Royal Commission report a landmark in keeping Australian children safe
Premier Annastacia Palaszczuk has welcomed the final report of the Royal Commission in to Institutional Responses to Child Sexual Abuse, which was handed down today.
The report is a ground-breaking, no-holds-barred examination of historical and contemporary child abuse in Australian institutions, and makes critical recommendations for both preventing future abuse and supporting victims.
Ms Palaszczuk congratulated the Commission on its exhaustive examination of institutional abuse and its causes and effect, which Commissioner Justice Peter McClellan described yesterday as a “national tragedy”.
“This report is an important opportunity to acknowledge the devastating and harrowing experiences of survivors of childhood sexual abuse and the efforts of all that provide support to them,” the Premier said.
“The Commission, like the Queensland Forde Inquiry 20 years ago, has shone a light on the horrific treatment of so many children in institutions that were intended to provide them with care and protection.
“I have personally met with many survivors and I thank them for their bravery and courage in sharing their harrowing experiences.”
Ms Palaszczuk said the Queensland Government would carefully consider the Commission’s recommendations, identify opportunities for reform and make improvements to prevent institutional child sexual abuse.
“The report makes 409 recommendations directed at how we can address failings that have led to abuse,” she said.
“I have already announced our intention to ensure stakeholders are engaged in the reforms arising from the Royal Commission.
“We will continue to consult broadly with survivors, interest and advocacy groups and the broader community to ensure that we get these reforms right.
“I am pleased that a number of reforms that go to the heart of the Commission’s recommendations have either already been implemented or are underway in Queensland.”
Minister for Child Safety Di Farmer said the report went to the heart of how society needed to treat and value children.
“The findings of this Royal Commission will drive us even further in our efforts to make our institutions safer and better,” Ms Farmer said.
“The survivors of abuse who told their stories to the Commission have shown tremendous bravery and I thank them for their courage in coming forward and making a real difference for Australia’s current and future children.”
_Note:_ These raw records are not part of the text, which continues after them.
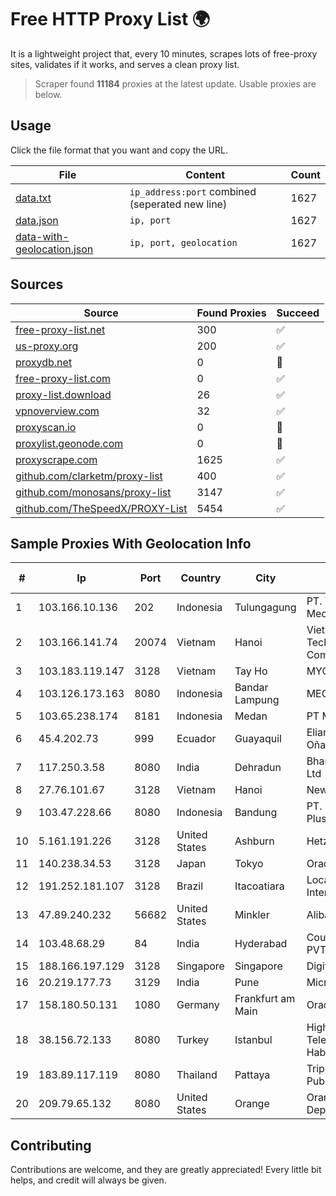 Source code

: 
# Free HTTP Proxy List 🌍

It is a lightweight project that, every 10 minutes, scrapes lots of free-proxy sites, validates if it works, and serves a clean proxy list.


> Scraper found **11184** proxies at the latest update. Usable proxies are below.

## Usage

Click the file format that you want and copy the URL.


|File|Content|Count|
|----|-------|-----|
|[data.txt](https://raw.githubusercontent.com/themiralay/Proxy-List-World/master/data.txt)|`ip_address:port` combined (seperated new line)|1627|
|[data.json](https://raw.githubusercontent.com/themiralay/Proxy-List-World/master/data.json)|`ip, port`|1627|
|[data-with-geolocation.json](https://raw.githubusercontent.com/themiralay/Proxy-List-World/master/data-with-geolocation.json)|`ip, port, geolocation`|1627|

## Sources

|Source|Found Proxies|Succeed|
|------|-------------|-------|
|[free-proxy-list.net](https://free-proxy-list.net)|300|✅|
|[us-proxy.org](https://www.us-proxy.org)|200|✅|
|[proxydb.net](http://proxydb.net)|0|🚫|
|[free-proxy-list.com](https://free-proxy-list.com/?page=&port=&type%5B%5D=http&type%5B%5D=https&up_time=0&search=Search)|0|✅|
|[proxy-list.download](https://www.proxy-list.download/HTTP)|26|✅|
|[vpnoverview.com](https://vpnoverview.com/privacy/anonymous-browsing/free-proxy-servers)|32|✅|
|[proxyscan.io](https://www.proxyscan.io)|0|🚫|
|[proxylist.geonode.com](https://proxylist.geonode.com/api/proxy-list?limit=300&page=1&sort_by=lastChecked&sort_type=desc&protocols=http,https)|0|🚫|
|[proxyscrape.com](https://api.proxyscrape.com/v2/?request=displayproxies&protocol=http&timeout=10000&country=all&ssl=all&anonymity=all)|1625|✅|
|[github.com/clarketm/proxy-list](https://raw.githubusercontent.com/clarketm/proxy-list/master/proxy-list-raw.txt)|400|✅|
|[github.com/monosans/proxy-list](https://raw.githubusercontent.com/monosans/proxy-list/main/proxies/http.txt)|3147|✅|
|[github.com/TheSpeedX/PROXY-List](https://raw.githubusercontent.com/TheSpeedX/PROXY-List/master/http.txt)|5454|✅|


## Sample Proxies With Geolocation Info

|#|Ip|Port|Country|City|Internet Service Provider|
|-|--|----|-------|----|-------------------------|
|1|103.166.10.136|202|Indonesia|Tulungagung|PT. Yasmin Amanah Media|
|2|103.166.141.74|20074|Vietnam|Hanoi|Viet NAM Cloud Technology Joint Stock Company|
|3|103.183.119.147|3128|Vietnam|Tay Ho|MYCLOUD|
|4|103.126.173.163|8080|Indonesia|Bandar Lampung|MEGARAP|
|5|103.65.238.174|8181|Indonesia|Medan|PT Media Alvina Sejati|
|6|45.4.202.73|999|Ecuador|Guayaquil|Eliana Vanessa Morocho Oña|
|7|117.250.3.58|8080|India|Dehradun|Bharat Sanchar Nigam Ltd|
|8|27.76.101.67|3128|Vietnam|Hanoi|Newass2011xDSLHCMC|
|9|103.47.228.66|8080|Indonesia|Bandung|PT. Indonesia Comnet Plus|
|10|5.161.191.226|3128|United States|Ashburn|Hetzner Online GmbH|
|11|140.238.34.53|3128|Japan|Tokyo|Oracle Corporation|
|12|191.252.181.107|3128|Brazil|Itacoatiara|Locaweb Serviços de Internet S/A|
|13|47.89.240.232|56682|United States|Minkler|Alibaba.com LLC|
|14|103.48.68.29|84|India|Hyderabad|Country Online Services PVT LTD|
|15|188.166.197.129|3128|Singapore|Singapore|DigitalOcean, LLC|
|16|20.219.177.73|3129|India|Pune|Microsoft Corporation|
|17|158.180.50.131|1080|Germany|Frankfurt am Main|Oracle Corporation|
|18|38.156.72.133|8080|Turkey|Istanbul|High Speed Telekomunikasyon ve Hab. Hiz. Ltd. Sti.|
|19|183.89.117.119|8080|Thailand|Pattaya|Triple T Broadband Public Company Limited|
|20|209.79.65.132|8080|United States|Orange|Orange County Department of Education|



## Contributing

Contributions are welcome, and they are greatly appreciated! Every
little bit helps, and credit will always be given.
Ms Farmer said ensuring the safety and wellbeing of all Queensland children was a top priority of the Queensland Government and its ongoing reform program would be informed by the Commission’s recommendations.
“The Palaszczuk Government has delivered significant reform and funding to reform the child and family support services that assist parents and families with the right service at the right time,” she said.
“We have developed minimum qualification standards for all workers that provide support to children who have been harmed or are at risk of harm.”
Ms Farmer said work was continuing on a new Reportable Conduct Scheme to ensure appropriate oversight for organisations providing services to children, ensuring all allegations of inappropriate conduct are investigated.
“The Queensland Family and Child Commission recently completed a review of Queensland’s Blue Card and Foster Care systems, taking in to account the Commission’s recommendations,” she said.
“Reforms underpinned by these reviews will see Queensland lead the nation in keeping children safe.”
Attorney-General Yvette D’Ath said important work had already been carried out to improve legal protections for children and victims of abuse.
“The Queensland Government has increased funding and introduced new laws to better equip police to tackle serious and organised crime, including child exploitation, passed new laws to help police prevent recidivist child sexual offending and implemented a sexual assault counselling privilege,” Ms D’Ath said.
“The statute of limitations for victims of child sexual abuse has been removed and new government guidelines for responding to civil litigation involving child sexual abuse have been released.
“The Palaszczuk Government is working closely with the Federal Government and other states and territories on development of a national redress scheme for survivors of institutional child sexual abuse as recommended by the Commission.”